In December 2019, the first cases of a previously unknown pneumonia emerged in Wuhan, China. In January 2020, the causative agent was identified as a novel coronavirus, SARS-CoV-2.1 The virus quickly spread worldwide, and in March 2020, the World Health Organization declared it a pandemic. The rest is history.
I vividly remember the first patient admitted to our hematology-oncology ward with COVID-19 pneumonia. She was a young woman with acute myeloid leukemia in remission after her first cycle of induction chemotherapy. She presented with fever and nasal congestion, which quickly progressed to dry cough and shortness of breath. Upon admission, she was tachypneic, experiencing mild respiratory distress, and her oxygen saturation was 86% on room air, requiring supplemental oxygen. A chest computed tomography scan revealed bilateral ground-glass opacities involving >75% of her lung parenchyma - a radiological pattern that would soon become the hallmark of COVID-19 pneumonia,2 and a grim predictor of severe, potentially fatal, outcomes.
How do you apply the principles of evidence-based medicine (EBM) - the best available evidence, clinical expertise, and patient values - to guide decisions in managing a previously unknown disease? At the onset of the pandemic, no literature existed to inform clinical practice. By the end of 2020, however, nearly 95,000 articles on COVID-19 had flooded PubMed.
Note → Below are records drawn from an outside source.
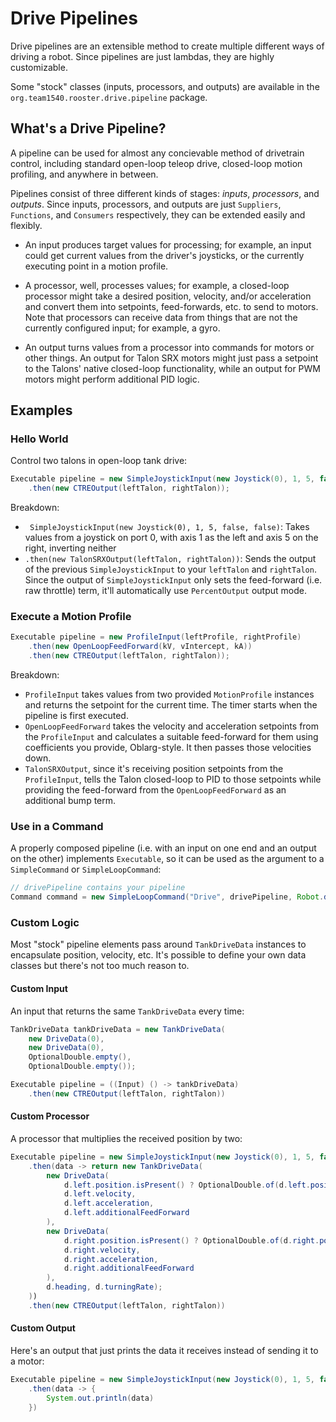 # Drive Pipelines

Drive pipelines are an extensible method to create multiple different ways of driving a robot. Since pipelines are just lambdas, they are highly customizable.

Some "stock" classes (inputs, processors, and outputs) are available in the `org.team1540.rooster.drive.pipeline` package.

## What's a Drive Pipeline?


A pipeline can be used for almost any concievable method of drivetrain control, including standard open-loop teleop drive, closed-loop motion profiling, and anywhere in between.

Pipelines consist of three different kinds of stages: *inputs*, *processors*, and *outputs*. Since inputs, processors, and outputs are just `Suppliers`, `Functions`, and `Consumers` respectively, they can be extended easily and flexibly.

- An input produces target values for processing; for example, an input could get current values from the driver's joysticks, or the currently executing point in a motion profile.

- A processor, well, processes values; for example, a closed-loop processor might take a desired position, velocity, and/or acceleration and convert them into setpoints, feed-forwards, etc. to send to motors. Note that processors can receive data from things that are not the currently configured input; for example, a gyro.

- An output turns values from a processor into commands for motors or other things. An output for Talon SRX motors might just pass a setpoint to the Talons' native closed-loop functionality, while an output for PWM motors might perform additional PID logic.



## Examples

### Hello World

Control two talons in open-loop tank drive:

```java
Executable pipeline = new SimpleJoystickInput(new Joystick(0), 1, 5, false, false)
    .then(new CTREOutput(leftTalon, rightTalon));
```

Breakdown:

- ` SimpleJoystickInput(new Joystick(0), 1, 5, false, false)`: Takes values from a joystick on port 0, with axis 1 as the left and axis 5 on the right, inverting neither
- `.then(new TalonSRXOutput(leftTalon, rightTalon))`: Sends the output of the previous `SimpleJoystickInput` to your `leftTalon` and `rightTalon`. Since the output of `SimpleJoystickInput` only sets the feed-forward (i.e. raw throttle) term, it'll automatically use `PercentOutput` output mode.

### Execute a Motion Profile

```java
Executable pipeline = new ProfileInput(leftProfile, rightProfile)
    .then(new OpenLoopFeedForward(kV, vIntercept, kA))
    .then(new CTREOutput(leftTalon, rightTalon));
```

Breakdown:

- `ProfileInput` takes values from two provided `MotionProfile` instances and returns the setpoint for the current time. The timer starts when the pipeline is first executed.
- `OpenLoopFeedForward` takes the velocity and acceleration setpoints from the `ProfileInput` and calculates a suitable feed-forward for them using coefficients you provide, Oblarg-style. It then passes those velocities down.
- `TalonSRXOutput`, since it's receiving position setpoints from the `ProfileInput`, tells the Talon closed-loop to PID to those setpoints while providing the feed-forward from the `OpenLoopFeedForward` as an additional bump term.

### Use in a Command

A properly composed pipeline (i.e. with an input on one end and an output on the other) implements `Executable`, so it can be used as the argument to a `SimpleCommand` or `SimpleLoopCommand`:

```java
// drivePipeline contains your pipeline
Command command = new SimpleLoopCommand("Drive", drivePipeline, Robot.driveTrain);
```

### Custom Logic

Most "stock" pipeline elements pass around `TankDriveData` instances to encapsulate position, velocity, etc. It's possible to define your own data classes but there's not too much reason to.

#### Custom Input

An input that returns the same `TankDriveData` every time:

```java
TankDriveData tankDriveData = new TankDriveData(
    new DriveData(0), 
    new DriveData(0), 
    OptionalDouble.empty(), 
    OptionalDouble.empty());

Executable pipeline = ((Input) () -> tankDriveData)
    .then(new CTREOutput(leftTalon, rightTalon))
```

#### Custom Processor

A processor that multiplies the received position by two:

```java
Executable pipeline = new SimpleJoystickInput(new Joystick(0), 1, 5, false, false)
    .then(data -> return new TankDriveData(
        new DriveData(
            d.left.position.isPresent() ? OptionalDouble.of(d.left.position.getAsDouble() * 2) : d.left.position,
            d.left.velocity,
            d.left.acceleration,
            d.left.additionalFeedForward
        ),
        new DriveData(
            d.right.position.isPresent() ? OptionalDouble.of(d.right.position.getAsDouble() * 2) : d.right.position,
            d.right.velocity,
            d.right.acceleration,
            d.right.additionalFeedForward
        ),
        d.heading, d.turningRate);
    ))
    .then(new CTREOutput(leftTalon, rightTalon))
```

#### Custom Output

Here's an output that just prints the data it receives instead of sending it to a motor:

```java
Executable pipeline = new SimpleJoystickInput(new Joystick(0), 1, 5, false, false)
    .then(data -> {
        System.out.println(data)
    })
```

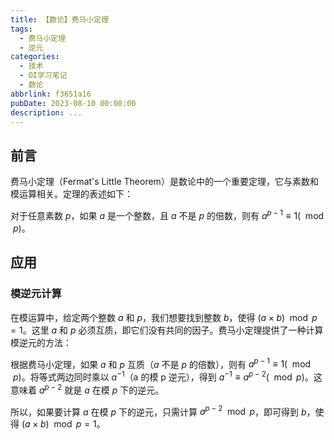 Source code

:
 ```yaml
---
title: 【数论】费马小定理
tags:
  - 费马小定理
  - 逆元
categories:
  - 技术
  - OI学习笔记
  - 数论
abbrlink: f3651a16
pubDate: 2023-08-10 00:00:00
description: ...
---
```


## 前言

费马小定理（Fermat's Little Theorem）是数论中的一个重要定理，它与素数和模运算相关。定理的表述如下：

对于任意素数 $p$，如果 $a$ 是一个整数，且 $a$ 不是 $p$ 的倍数，则有 $a^{p-1} ≡ 1 (\mod p)$。

## 应用

### 模逆元计算

在模运算中，给定两个整数 $a$ 和 $p$，我们想要找到整数 $b$，使得 $(a \times b) \mod p = 1$。这里 $a$ 和 $p$ 必须互质，即它们没有共同的因子。费马小定理提供了一种计算模逆元的方法：

根据费马小定理，如果 $a$ 和 $p$ 互质（$a$ 不是 $p$ 的倍数），则有 $a^{p-1} ≡ 1 (\mod p)$。将等式两边同时乘以 $a^{-1}$（a 的模 p 逆元），得到 $a^{-1} ≡ a^{p-2} (\mod p)$。这意味着 $a^{p-2}$ 就是 $a$ 在模 $p$ 下的逆元。

所以，如果要计算 $a$ 在模 $p$ 下的逆元，只需计算 $a^{p-2} \mod p$，即可得到 $b$，使得 $(a \times b) \mod p = 1$。
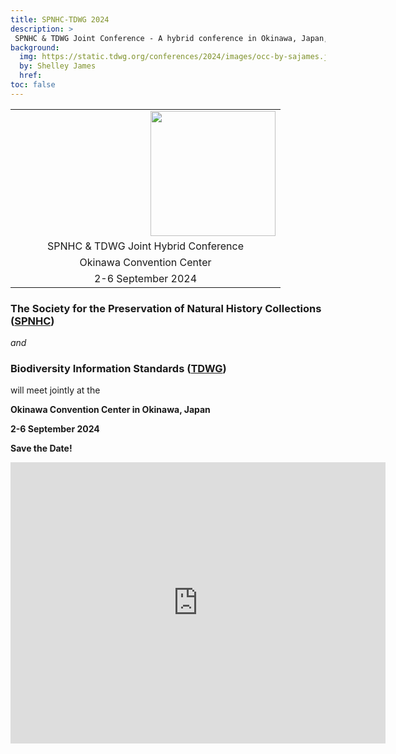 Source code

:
 ```yaml
---
title: SPNHC-TDWG 2024
description: >
 SPNHC & TDWG Joint Conference - A hybrid conference in Okinawa, Japan, 2-6 September 2024
background:
  img: https://static.tdwg.org/conferences/2024/images/occ-by-sajames.jpg
  by: Shelley James
  href: 
toc: false
---
```


<table style="border-collapse: collapse; width: 100%;" border="0">
<tbody>
<tr>
<td style="width: 50%; text-align: center;"><img src="https://i0.wp.com/spnhc.org/wp-content/uploads/2022/10/SPNHC_LOGO_squareMed.jpg?w=216&amp;ssl=1" alt="" /></td>
<td style="width: 50%; text-align: center;"><img src="https://static.tdwg.org/logo/Colour/PNG/TDWG-Logo_Hex-Sticker_frame_blue.png" alt="" width="200" /></td>
</tr>
<tr>
<td style="text-align: center; width: 100%;" colspan="2">SPNHC &amp; TDWG Joint Hybrid Conference</td>
</tr>
<tr>
<td style="width: 100%; text-align: center;" colspan="2">Okinawa Convention Center</td>
</tr>
<tr>
<td style="width: 100%; text-align: center;" colspan="2">2-6 September 2024</td>
</tr>
</tbody>
</table>

### The Society for the Preservation of Natural History Collections ([SPNHC](https://www.spnhc.org))
_and_
### Biodiversity Information Standards ([TDWG](https://www.tdwg.org))
will meet jointly at the

**Okinawa Convention Center in Okinawa, Japan**

**2-6 September 2024**

**Save the Date!**

<iframe src="https://www.google.com/maps/embed?pb=!1m18!1m12!1m3!1d27014496.210448813!2d130.66147878145006!3d25.223560436416136!2m3!1f0!2f0!3f0!3m2!1i1024!2i768!4f13.1!3m3!1m2!1s0x34e5697141a6b58b%3A0x2cd8aff616585e98!2sNaha%2C%20Okinawa%2C%20Japan!5e0!3m2!1sen!2sus!4v1698468341226!5m2!1sen!2sus" width="600" height="450" style="border:0;" allowfullscreen="" loading="lazy" referrerpolicy="no-referrer-when-downgrade"></iframe>
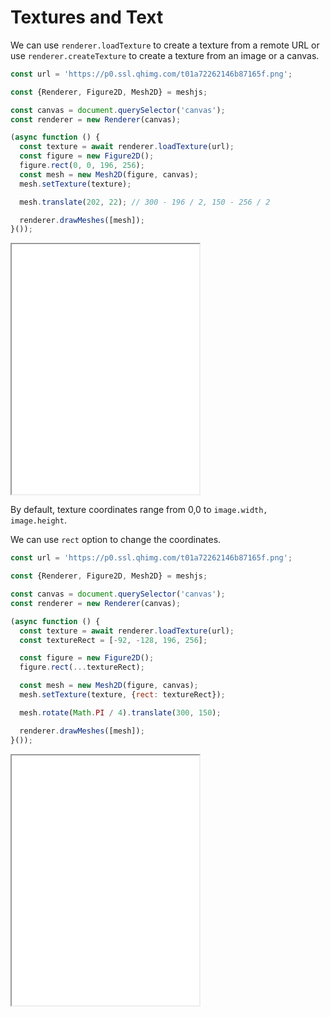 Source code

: # Textures and Text

We can use `renderer.loadTexture` to create a texture from a remote URL or use `renderer.createTexture` to create a texture from an image or a canvas.

```js
const url = 'https://p0.ssl.qhimg.com/t01a72262146b87165f.png';

const {Renderer, Figure2D, Mesh2D} = meshjs;

const canvas = document.querySelector('canvas');
const renderer = new Renderer(canvas);

(async function () {
  const texture = await renderer.loadTexture(url);
  const figure = new Figure2D();
  figure.rect(0, 0, 196, 256);
  const mesh = new Mesh2D(figure, canvas);
  mesh.setTexture(texture);

  mesh.translate(202, 22); // 300 - 196 / 2, 150 - 256 / 2

  renderer.drawMeshes([mesh]);
}());
```

<iframe src="/demo/#/docs/texture" height="400"></iframe>

By default, texture coordinates range from 0,0 to `image.width, image.height`.

We can use `rect` option to change the coordinates.

```js
const url = 'https://p0.ssl.qhimg.com/t01a72262146b87165f.png';

const {Renderer, Figure2D, Mesh2D} = meshjs;

const canvas = document.querySelector('canvas');
const renderer = new Renderer(canvas);

(async function () {
  const texture = await renderer.loadTexture(url);
  const textureRect = [-92, -128, 196, 256];

  const figure = new Figure2D();
  figure.rect(...textureRect);

  const mesh = new Mesh2D(figure, canvas);
  mesh.setTexture(texture, {rect: textureRect});

  mesh.rotate(Math.PI / 4).translate(300, 150);

  renderer.drawMeshes([mesh]);
}());
```

<iframe src="/demo/#/docs/texture_rect" height="400"></iframe>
Clinical experience had to be extrapolated from analogous conditions, while patient values were often reduced to a desperate plea: “Please, doctor, don't let me die.”
In June 2020, amidst an overwhelming influx of poor-quality studies, a large randomized clinical trial demonstrated that dexamethasone reduced 28-day mortality in hospitalized COVID-19 patients requiring oxygen or mechanical ventilation compared to standard care.3 Finally, there was evidence supporting a treatment that reduced mortality, utilizing an inexpensive, widely available, and well-known drug. Dexamethasone quickly became the global standard of care for these patients, likely saving thousands of lives at the pandemic's peak. One fundamental pillar of EBM - the best available evidence - was now accessible to guide clinical decisions. I could prescribe dexamethasone for my onco-hematologic patients with COVID-19 pneumonia to reduce their risk of death. Or could I?
Despite the trial's robustness and broad inclusion criteria, it did not include onco-hematologic patients. How applicable were the results to my patients, who were profoundly immunosuppressed due to their disease and treatments? Would initiating dexamethasone worsen their immunosuppression, exacerbating the viral infection or predisposing them to secondary infections and potentially fatal outcomes? While there was biological plausibility for both benefit and harm, high-quality evidence supported benefit. However, data on onco-hematologic patients - theoretically among the most vulnerable to increased immunosuppression - were lacking. With patients continuing to arrive, we could not wait for a trial specifically designed for hematologic malignancies. Decisions had to be made despite considerable uncertainty.
This scenario exemplifies an extreme application of the concept of external validity. It challenges the extent to which findings from a study's target population (general hospitalized COVID-19 patients) can be extrapolated to a distinct population (onco-hematologic patients with COVID-19). This process is neither statistical nor purely methodological; it is an intellectual exercise requiring specialized knowledge, clinical judgment, and decision-making in the face of uncertainty. Fully aware of the possibility of error, we decided to prescribe dexamethasone for our onco-hematologic patients hospitalized with COVID-19 pneumonia requiring oxygen support.
Time passed. We treated countless patients, celebrated successes, mourned losses, gathered data, and learned through practice. As vaccination campaigns took effect, hospital admissions declined, and cases generally became milder.4 With growing experience, we reflected on our decisions. Had prescribing dexamethasone been the right choice?
In 2024, a real-world observational study titled “Dexamethasone Treatment for COVID-19 is Associated with Increased Mortality in Patients with Hematologic Malignancies” was published.5 For those unfamiliar with critical appraisal of evidence, this finding may have been alarming, raising concerns about how many patients may have been harmed by our decision. However, for those well-versed in EBM principles, the study reinforced a crucial lesson: randomized controlled trials (RCTs) remain the gold standard for evaluating interventions. Random allocation ensures comparable groups, isolating the intervention's effect. Observational studies, in contrast, frequently reflect clinician-driven treatment decisions.6 In this case, sicker patients were more likely to receive dexamethasone, introducing confounding by indication - a scenario in which disease severity, rather than the intervention, determines the outcome.
To this day, we do not know whether dexamethasone helped, harmed, or had no effect on our patients. What we do know is that science - particularly through vaccines and a collective global effort - ultimately triumphed over the pandemic. During those challenging times, we made the best decisions we could with the information available, our clinical judgment, and an unwavering intent to help our patients.